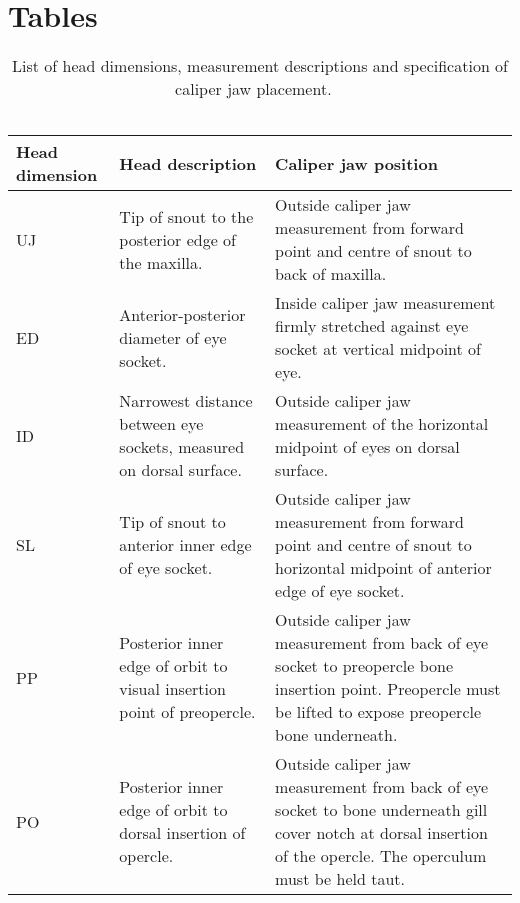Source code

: \documentclass[12pt]{article}\usepackage[]{graphicx}\usepackage[]{color}
\begin{document}
\clearpage

\hypertarget{tables}{%
\section{Tables}\label{tables}}



\begin{table}[!h]

\caption{\label{tab:table1}List of head dimensions, measurement descriptions and specification of caliper jaw placement. ~\\
\hspace*{0.333em}\\}
\fontsize{10}{12}\selectfont
\begin{tabular}[t]{>{\raggedright\arraybackslash}p{1.9cm}>{\raggedright\arraybackslash}p{6.0cm}>{\raggedright\arraybackslash}p{7.5cm}}
\toprule
\textbf{Head dimension} & \textbf{Head description} & \textbf{Caliper jaw position}\\
\midrule
UJ & Tip of snout to the posterior edge of the maxilla. & Outside caliper jaw measurement from forward point and centre of snout to back of maxilla.\\
\midrule
ED & Anterior-posterior diameter of eye socket. & Inside caliper jaw measurement firmly stretched against eye socket at vertical midpoint of eye.\\
\midrule
ID & Narrowest distance between eye sockets, measured on dorsal surface. & Outside caliper jaw measurement of the horizontal midpoint of eyes on dorsal surface.\\
\midrule
SL & Tip of snout to anterior inner edge of eye socket. & Outside caliper jaw measurement from forward point and centre of snout to horizontal midpoint of anterior edge of eye socket.\\
\midrule
PP & Posterior inner edge of orbit to visual insertion point of preopercle. & Outside caliper jaw measurement from back of eye socket to preopercle bone insertion point. Preopercle must be lifted to expose preopercle bone underneath.\\
\midrule
\addlinespace
PO & Posterior inner edge of orbit to dorsal insertion of opercle. & Outside caliper jaw measurement from back of eye socket to bone underneath gill cover notch at dorsal insertion of the opercle.  The operculum must be held taut.\\
\bottomrule
\end{tabular}
\end{table}
~\\
\hspace*{0.333em}\\
\end{document}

#### Instructions for the task
Using the material above, gather every line that includes "tabular".

#### Response area
\begin{tabular}[t]{>{\raggedright\arraybackslash}p{1.9cm}>{\raggedright\arraybackslash}p{6.0cm}>{\raggedright\arraybackslash}p{7.5cm}}
\end{tabular}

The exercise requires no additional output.